> [What you will do]: Set down the data below in full, exactly as it reads, but without the pictures.

Document images with source code:
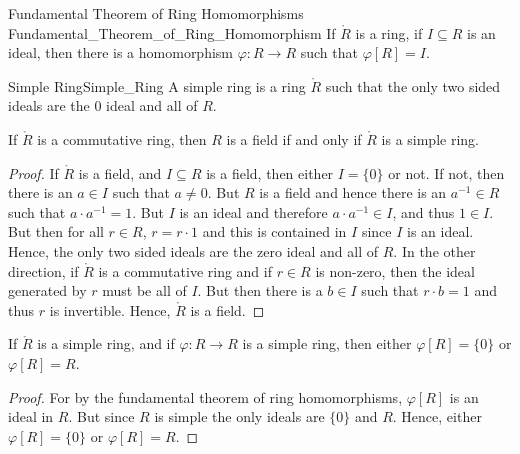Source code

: \documentclass{book}                                                           %
\begin{document}
            \begin{ftheorem}{Fundamental Theorem of Ring Homomorphisms}
                            {Fundamental_Theorem_of_Ring_Homomorphism}
                If $\ring{R}$ is a ring, if $I\subseteq{R}$ is an ideal,
                then there is a homomorphism $\varphi:R\rightarrow{R}$ such
                that $\varphi[R]=I$.
            \end{ftheorem}
            \begin{fdefinition}{Simple Ring}{Simple_Ring}
                A simple ring is a ring $\ring{R}$ such that the only two
                sided ideals are the 0 ideal and all of $R$.
            \end{fdefinition}
            \begin{theorem}
                If $\ring{R}$ is a commutative ring, then $R$ is a field if
                and only if $\ring{R}$ is a simple ring.
            \end{theorem}
            \begin{proof}
                If $\ring{R}$ is a field, and $I\subseteq{R}$ is a field,
                then either $I=\{0\}$ or not. If not, then there is an
                $a\in{I}$ such that $a\ne{0}$. But $R$ is a field and hence
                there is an $a^{\minus{1}}\in{R}$ such that
                $a\cdot{a}^{\minus{1}}=1$. But $I$ is an ideal and therefore
                $a\cdot{a}^{\minus{1}}\in{I}$, and thus $1\in{I}$. But then
                for all $r\in{R}$, $r=r\cdot{1}$ and this is contained in
                $I$ since $I$ is an ideal. Hence, the only two sided ideals
                are the zero ideal and all of $R$. In the other direction,
                if $\ring{R}$ is a commutative ring and if $r\in{R}$ is
                non-zero, then the ideal generated by $r$ must be all of
                $I$. But then there is a $b\in{I}$ such that $r\cdot{b}=1$
                and thus $r$ is invertible. Hence, $\ring{R}$ is a field.
            \end{proof}
            \begin{theorem}
                If $\ring{R}$ is a simple ring, and if
                $\varphi:R\rightarrow{R}$ is a simple ring, then either
                $\varphi[R]=\{0\}$ or $\varphi[R]=R$.
            \end{theorem}
            \begin{proof}
                For by the fundamental theorem of ring homomorphisms,
                $\varphi[R]$ is an ideal in $R$. But since $R$ is simple
                the only ideals are $\{0\}$ and $R$. Hence, either
                $\varphi[R]=\{0\}$ or $\varphi[R]=R$.
            \end{proof}
\end{document}
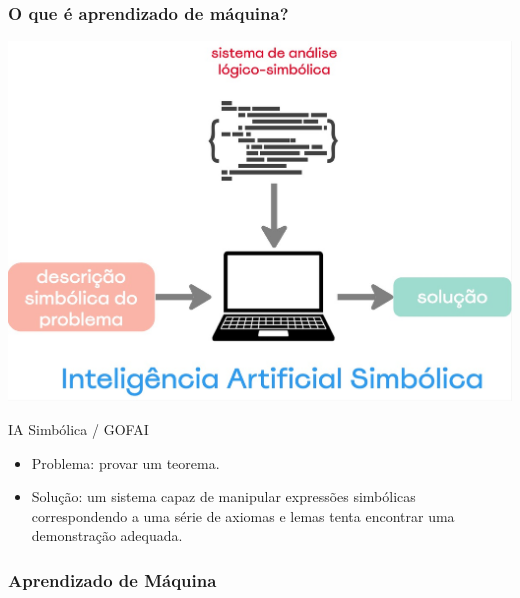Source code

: \begin{frame}
    \frametitle{O que é aprendizado de máquina?}
    \begin{center}
        \includegraphics[height=0.4\paperheight]{./imgs/fig4-ai-simbolica.jpg}
    \end{center}
    \begin{block}{IA Simbólica / GOFAI}
        \begin{itemize}
            \item Problema: provar um teorema. 
            \item Solução: um sistema capaz de manipular expressões simbólicas correspondendo a uma série de axiomas 
            e lemas tenta encontrar uma demonstração adequada.
        \end{itemize}            
    \end{block}
\end{frame}

\subsubsection{Aprendizado de Máquina}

> [Finished task]:
Source code

: \documentclass{book}                                                           %
\begin{document}
            \begin{ftheorem}{Fundamental Theorem of Ring Homomorphisms}
                            {Fundamental_Theorem_of_Ring_Homomorphism}
                If $\ring{R}$ is a ring, if $I\subseteq{R}$ is an ideal,
                then there is a homomorphism $\varphi:R\rightarrow{R}$ such
                that $\varphi[R]=I$.
            \end{ftheorem}
            \begin{fdefinition}{Simple Ring}{Simple_Ring}
                A simple ring is a ring $\ring{R}$ such that the only two
                sided ideals are the 0 ideal and all of $R$.
            \end{fdefinition}
            \begin{theorem}
                If $\ring{R}$ is a commutative ring, then $R$ is a field if
                and only if $\ring{R}$ is a simple ring.
            \end{theorem}
            \begin{proof}
                If $\ring{R}$ is a field, and $I\subseteq{R}$ is a field,
                then either $I=\{0\}$ or not. If not, then there is an
                $a\in{I}$ such that $a\ne{0}$. But $R$ is a field and hence
                there is an $a^{\minus{1}}\in{R}$ such that
                $a\cdot{a}^{\minus{1}}=1$. But $I$ is an ideal and therefore
                $a\cdot{a}^{\minus{1}}\in{I}$, and thus $1\in{I}$. But then
                for all $r\in{R}$, $r=r\cdot{1}$ and this is contained in
                $I$ since $I$ is an ideal. Hence, the only two sided ideals
                are the zero ideal and all of $R$. In the other direction,
                if $\ring{R}$ is a commutative ring and if $r\in{R}$ is
                non-zero, then the ideal generated by $r$ must be all of
                $I$. But then there is a $b\in{I}$ such that $r\cdot{b}=1$
                and thus $r$ is invertible. Hence, $\ring{R}$ is a field.
            \end{proof}
            \begin{theorem}
                If $\ring{R}$ is a simple ring, and if
                $\varphi:R\rightarrow{R}$ is a simple ring, then either
                $\varphi[R]=\{0\}$ or $\varphi[R]=R$.
            \end{theorem}
            \begin{proof}
                For by the fundamental theorem of ring homomorphisms,
                $\varphi[R]$ is an ideal in $R$. But since $R$ is simple
                the only ideals are $\{0\}$ and $R$. Hence, either
                $\varphi[R]=\{0\}$ or $\varphi[R]=R$.
            \end{proof}
\end{document}
Source code

: \begin{frame}
    \frametitle{O que é aprendizado de máquina?}
    \begin{center}
        \includegraphics[height=0.4\paperheight]{./imgs/fig4-ai-simbolica.jpg}
    \end{center}
    \begin{block}{IA Simbólica / GOFAI}
        \begin{itemize}
            \item Problema: provar um teorema. 
            \item Solução: um sistema capaz de manipular expressões simbólicas correspondendo a uma série de axiomas 
            e lemas tenta encontrar uma demonstração adequada.
        \end{itemize}            
    \end{block}
\end{frame}

\subsubsection{Aprendizado de Máquina}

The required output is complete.